* YOUR INSTRUCTIONS
Work through the records below, line by line, and say how many lines include "favRoutes", with nothing else.

(Collected data)
*** Block opens ***
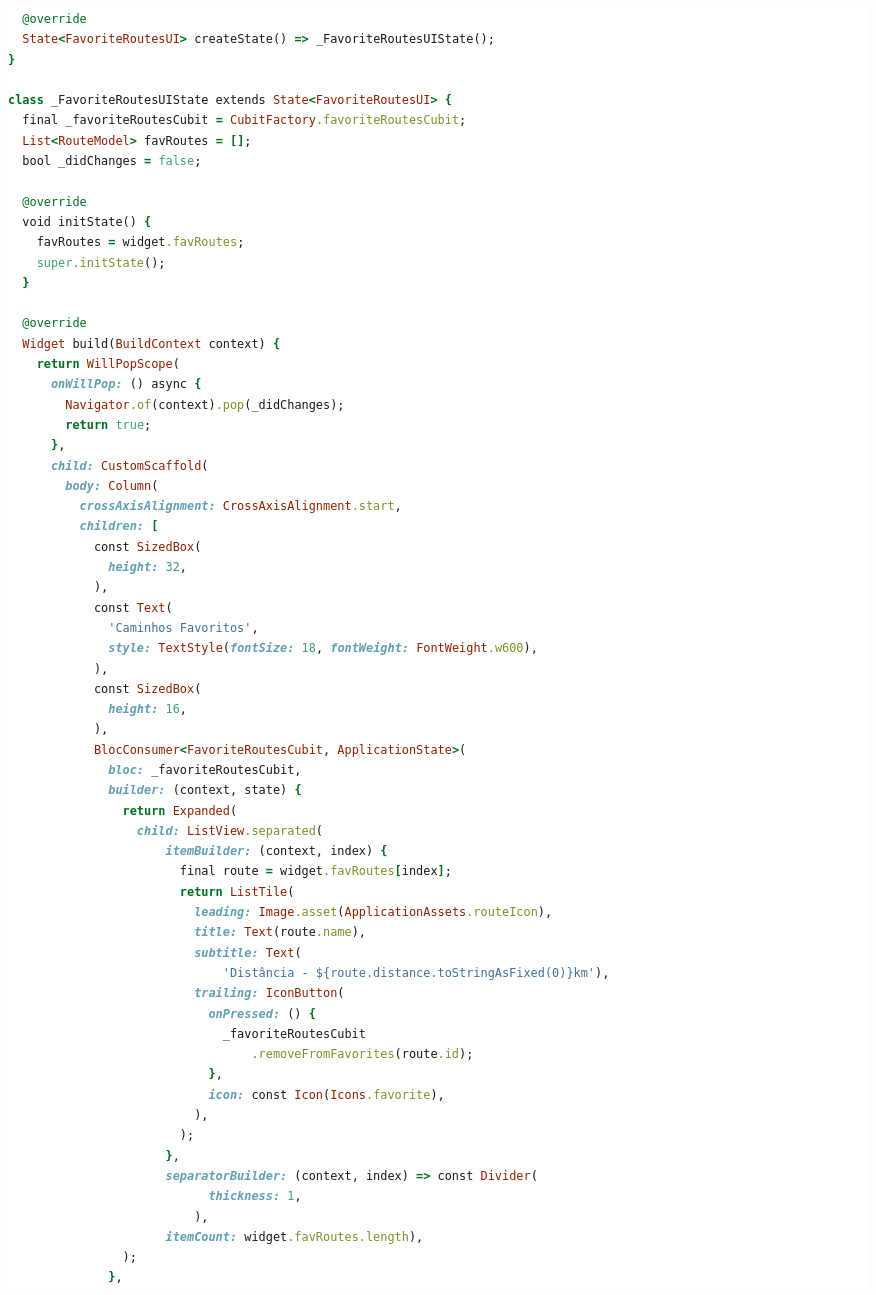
 ```ruby
  @override
  State<FavoriteRoutesUI> createState() => _FavoriteRoutesUIState();
}

class _FavoriteRoutesUIState extends State<FavoriteRoutesUI> {
  final _favoriteRoutesCubit = CubitFactory.favoriteRoutesCubit;
  List<RouteModel> favRoutes = [];
  bool _didChanges = false;

  @override
  void initState() {
    favRoutes = widget.favRoutes;
    super.initState();
  }

  @override
  Widget build(BuildContext context) {
    return WillPopScope(
      onWillPop: () async {
        Navigator.of(context).pop(_didChanges);
        return true;
      },
      child: CustomScaffold(
        body: Column(
          crossAxisAlignment: CrossAxisAlignment.start,
          children: [
            const SizedBox(
              height: 32,
            ),
            const Text(
              'Caminhos Favoritos',
              style: TextStyle(fontSize: 18, fontWeight: FontWeight.w600),
            ),
            const SizedBox(
              height: 16,
            ),
            BlocConsumer<FavoriteRoutesCubit, ApplicationState>(
              bloc: _favoriteRoutesCubit,
              builder: (context, state) {
                return Expanded(
                  child: ListView.separated(
                      itemBuilder: (context, index) {
                        final route = widget.favRoutes[index];
                        return ListTile(
                          leading: Image.asset(ApplicationAssets.routeIcon),
                          title: Text(route.name),
                          subtitle: Text(
                              'Distância - ${route.distance.toStringAsFixed(0)}km'),
                          trailing: IconButton(
                            onPressed: () {
                              _favoriteRoutesCubit
                                  .removeFromFavorites(route.id);
                            },
                            icon: const Icon(Icons.favorite),
                          ),
                        );
                      },
                      separatorBuilder: (context, index) => const Divider(
                            thickness: 1,
                          ),
                      itemCount: widget.favRoutes.length),
                );
              },
```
*** Block closes ***
* YOUR RESPONSE
4